Given information
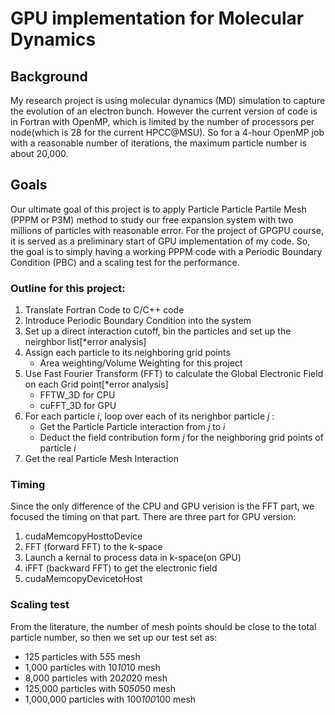 # GPU implementation for Molecular Dynamics

## Background
My research project is using molecular dynamics (MD) simulation to capture the evolution of an electron bunch. However the current version of code is in Fortran with OpenMP, which is limited by the number of processors per node(which is 28 for the current HPCC@MSU). So for a 4-hour OpenMP job with a reasonable number of iterations, the maximum particle number is about 20,000.

## Goals
Our ultimate goal of this project is to apply Particle Particle Partile Mesh (PPPM or P3M) method to study our free expansion system with two millions of particles with reasonable error.
For the project of GPGPU course, it is served as a preliminary  start of GPU implementation of my code. So, the goal is to simply having a working PPPM code with a Periodic Boundary Condition (PBC) and a scaling test for the performance.

### Outline for this project:
1. Translate Fortran Code to C/C++ code
2. Introduce Periodic Boundary Condition into the system
3. Set up a direct interaction cutoff, bin the particles and set up the neirghbor list[*error analysis]
4. Assign each particle to its neighboring grid points
	* Area weighting/Volume Weighting for this project
4. Use Fast Fourier Transform (FFT) to calculate the Global Electronic Field on each Grid point[*error analysis]
	* FFTW_3D for CPU
	* cuFFT_3D for GPU
5. For each particle _i_, loop over each of its nerighbor particle _j_ :
	* Get the Particle Particle interaction from _j_ to _i_
	* Deduct the field contribution form _j_ for the neighboring grid points of particle _i_
6. Get the real Particle Mesh Interaction

### Timing
Since the only difference of the CPU and GPU verision is the FFT part, we focused the timing on that part.
There are three part for GPU version:
1. cudaMemcopyHosttoDevice
2. FFT (forward FFT) to the k-space
3. Launch a kernal to process data in k-space(on GPU)
4. iFFT (backward FFT) to get the electronic field
5. cudaMemcopyDevicetoHost

### Scaling test
From the literature, the number of mesh points should be close to the total particle number, so then we set up our test set as:
* 125 particles with 5*5*5 mesh
* 1,000 particles with 10*10*10 mesh
* 8,000 particles with 20*20*20 mesh
* 125,000 particles with 50*50*50 mesh
* 1,000,000 particles with 100*100*100 mesh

To do
Of all the entries above, repeat only the lines from the line that has "cuFFT_3D for GPU" to the line that has "There are three", both lines included, exactly.

Completed exercise
	* cuFFT_3D for GPU
5. For each particle _i_, loop over each of its nerighbor particle _j_ :
	* Get the Particle Particle interaction from _j_ to _i_
	* Deduct the field contribution form _j_ for the neighboring grid points of particle _i_
6. Get the real Particle Mesh Interaction

### Timing
Since the only difference of the CPU and GPU verision is the FFT part, we focused the timing on that part.
There are three part for GPU version:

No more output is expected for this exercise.